# ASSIGNMENT:
Please count the lines below that hold the word "Generate" and give the count without any other text.
[SOURCE DATA]
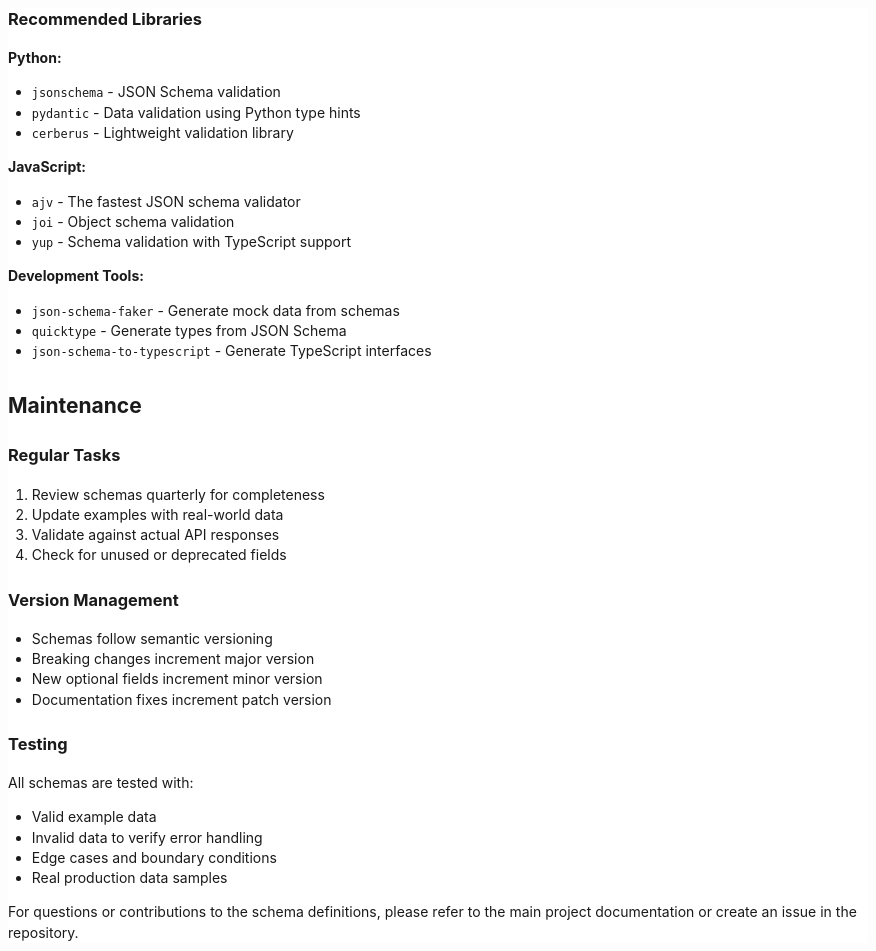 ### Recommended Libraries

**Python:**
- `jsonschema` - JSON Schema validation
- `pydantic` - Data validation using Python type hints
- `cerberus` - Lightweight validation library

**JavaScript:**
- `ajv` - The fastest JSON schema validator
- `joi` - Object schema validation
- `yup` - Schema validation with TypeScript support

**Development Tools:**
- `json-schema-faker` - Generate mock data from schemas
- `quicktype` - Generate types from JSON Schema
- `json-schema-to-typescript` - Generate TypeScript interfaces

## Maintenance

### Regular Tasks
1. Review schemas quarterly for completeness
2. Update examples with real-world data
3. Validate against actual API responses
4. Check for unused or deprecated fields

### Version Management
- Schemas follow semantic versioning
- Breaking changes increment major version
- New optional fields increment minor version
- Documentation fixes increment patch version

### Testing
All schemas are tested with:
- Valid example data
- Invalid data to verify error handling
- Edge cases and boundary conditions
- Real production data samples

For questions or contributions to the schema definitions, please refer to the main project documentation or create an issue in the repository.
[/SOURCE DATA]
# EXPECTED ANSWER:
3